▸ Record excerpts:

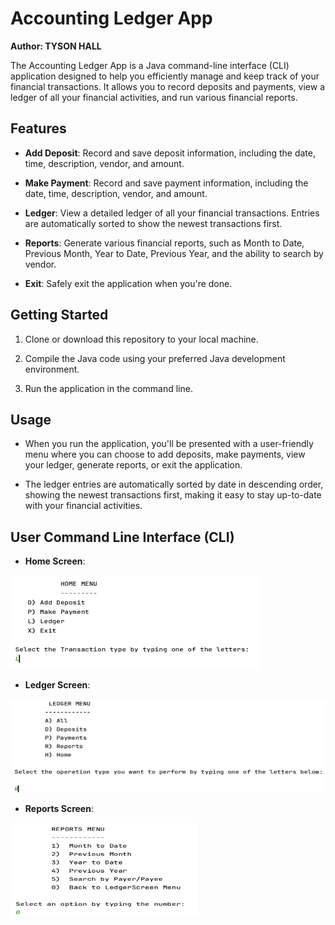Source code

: # Accounting Ledger App
**Author: TYSON HALL**

The Accounting Ledger App is a Java command-line interface (CLI) application designed to help you efficiently manage and keep track of your financial transactions. It allows you to record deposits and payments, view a ledger of all your financial activities, and run various financial reports.

## Features

- **Add Deposit**: Record and save deposit information, including the date, time, description, vendor, and amount.

- **Make Payment**: Record and save payment information, including the date, time, description, vendor, and amount.

- **Ledger**: View a detailed ledger of all your financial transactions. Entries are automatically sorted to show the newest transactions first.

- **Reports**: Generate various financial reports, such as Month to Date, Previous Month, Year to Date, Previous Year, and the ability to search by vendor.

- **Exit**: Safely exit the application when you're done.

## Getting Started

1. Clone or download this repository to your local machine.

2. Compile the Java code using your preferred Java development environment.

3. Run the application in the command line.

## Usage

- When you run the application, you'll be presented with a user-friendly menu where you can choose to add deposits, make payments, view your ledger, generate reports, or exit the application.

- The ledger entries are automatically sorted by date in descending order, showing the newest transactions first, making it easy to stay up-to-date with your financial activities.

## User Command Line Interface (CLI)

- **Home Screen**: 

<img src="images/home.png" width="400" height="150">

- **Ledger Screen**:

<img src="images/ledger.png" width="600" height="150">

- **Reports Screen**:

<img src="images/reports.png" width="300" height="150">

▸ Task details: If a line in the records above contains "Java", copy that line.

▸ Your solution:
The Accounting Ledger App is a Java command-line interface (CLI) application designed to help you efficiently manage and keep track of your financial transactions. It allows you to record deposits and payments, view a ledger of all your financial activities, and run various financial reports.
2. Compile the Java code using your preferred Java development environment.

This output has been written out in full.